Find the lines below holding the word "Notion" and copy each of them.

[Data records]
▬▬▬▬▬▬▬▬▬▬
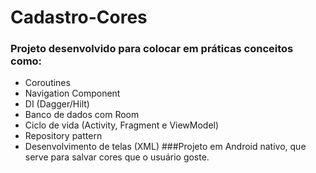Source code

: # Cadastro-Cores
### Projeto desenvolvido para colocar em práticas conceitos como:
  -  Coroutines
  -  Navigation Component
  -  DI (Dagger/Hilt)
  -  Banco de dados com Room
  -  Ciclo de vida (Activity, Fragment e ViewModel)
  -  Repository pattern
  -  Desenvolvimento de telas (XML)
###Projeto em Android nativo, que serve para salvar cores que o usuário goste.

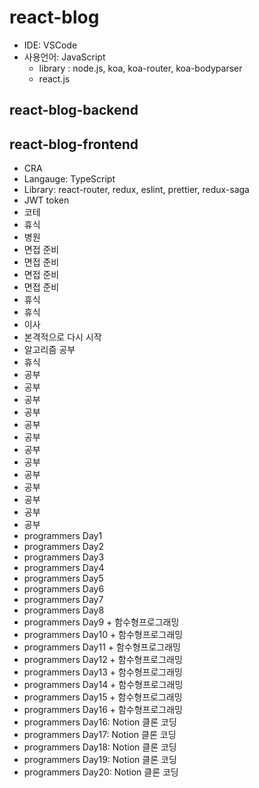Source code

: # react-blog

- IDE: VSCode
- 사용언어: JavaScript
  - library : node.js, koa, koa-router, koa-bodyparser
  - react.js

## react-blog-backend

## react-blog-frontend

- CRA
- Langauge: TypeScript
- Library: react-router, redux, eslint, prettier, redux-saga
- JWT token
- 코테
- 휴식
- 병원
- 면접 준비
- 면접 준비
- 면접 준비
- 면접 준비
- 휴식
- 휴식
- 이사
- 본격적으로 다시 시작
- 알고리즘 공부
- 휴식
- 공부
- 공부
- 공부
- 공부
- 공부
- 공부
- 공부
- 공부
- 공부
- 공부
- 공부
- 공부
- 공부
- programmers Day1
- programmers Day2
- programmers Day3
- programmers Day4
- programmers Day5
- programmers Day6
- programmers Day7
- programmers Day8
- programmers Day9 + 함수형프로그래밍
- programmers Day10 + 함수형프로그래밍
- programmers Day11 + 함수형프로그래밍
- programmers Day12 + 함수형프로그래밍
- programmers Day13 + 함수형프로그래밍
- programmers Day14 + 함수형프로그래밍
- programmers Day15 + 함수형프로그래밍
- programmers Day16 + 함수형프로그래밍
- programmers Day16: Notion 클론 코딩
- programmers Day17: Notion 클론 코딩
- programmers Day18: Notion 클론 코딩
- programmers Day19: Notion 클론 코딩
- programmers Day20: Notion 클론 코딩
▬▬▬▬▬▬▬▬▬▬
Solution to this exercise:
- programmers Day16: Notion 클론 코딩
- programmers Day17: Notion 클론 코딩
- programmers Day18: Notion 클론 코딩
- programmers Day19: Notion 클론 코딩
- programmers Day20: Notion 클론 코딩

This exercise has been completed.